YOUR OBJECTIVE:
Output range, inclusive: from the line containing "- LSkA: A sequent" to the line containing "The formalization uses Agda 2.6.4.1.". Restate those lines from the data below word for word and only those.

Stored records:
↓

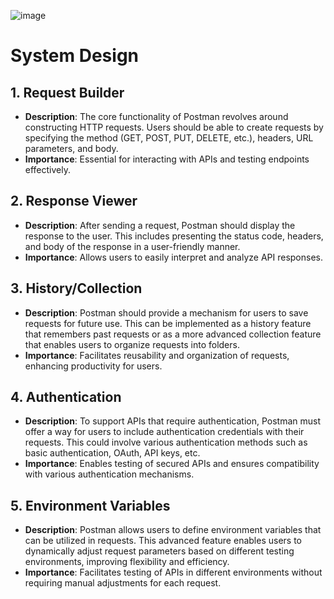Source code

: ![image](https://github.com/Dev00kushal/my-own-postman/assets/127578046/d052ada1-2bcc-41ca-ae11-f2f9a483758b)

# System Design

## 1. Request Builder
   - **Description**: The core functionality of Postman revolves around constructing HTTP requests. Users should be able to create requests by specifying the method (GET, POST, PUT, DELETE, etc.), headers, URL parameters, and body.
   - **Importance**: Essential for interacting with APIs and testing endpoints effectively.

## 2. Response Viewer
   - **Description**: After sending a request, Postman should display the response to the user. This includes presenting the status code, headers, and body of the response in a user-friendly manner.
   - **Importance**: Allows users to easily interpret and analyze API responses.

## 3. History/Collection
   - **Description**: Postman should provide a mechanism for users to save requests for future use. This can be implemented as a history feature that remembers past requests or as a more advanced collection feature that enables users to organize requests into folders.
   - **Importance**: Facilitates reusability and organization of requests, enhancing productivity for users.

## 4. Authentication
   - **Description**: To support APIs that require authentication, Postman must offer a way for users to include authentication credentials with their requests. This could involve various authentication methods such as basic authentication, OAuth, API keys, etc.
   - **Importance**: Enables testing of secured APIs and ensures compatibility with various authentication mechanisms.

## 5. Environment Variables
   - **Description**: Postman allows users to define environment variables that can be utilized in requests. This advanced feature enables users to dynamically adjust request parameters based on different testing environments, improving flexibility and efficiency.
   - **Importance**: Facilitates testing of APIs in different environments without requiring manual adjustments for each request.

↑
↓

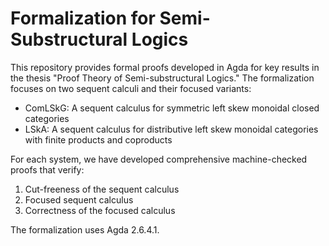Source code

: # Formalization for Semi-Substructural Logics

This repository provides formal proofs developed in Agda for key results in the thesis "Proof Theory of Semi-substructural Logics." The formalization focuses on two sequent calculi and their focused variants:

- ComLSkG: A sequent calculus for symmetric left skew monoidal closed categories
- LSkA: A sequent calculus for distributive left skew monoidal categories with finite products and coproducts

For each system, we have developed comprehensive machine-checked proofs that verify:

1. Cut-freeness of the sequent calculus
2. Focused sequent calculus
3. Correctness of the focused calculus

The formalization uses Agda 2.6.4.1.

↑

TASK RESULT:
- LSkA: A sequent calculus for distributive left skew monoidal categories with finite products and coproducts

For each system, we have developed comprehensive machine-checked proofs that verify:

1. Cut-freeness of the sequent calculus
2. Focused sequent calculus
3. Correctness of the focused calculus

The formalization uses Agda 2.6.4.1.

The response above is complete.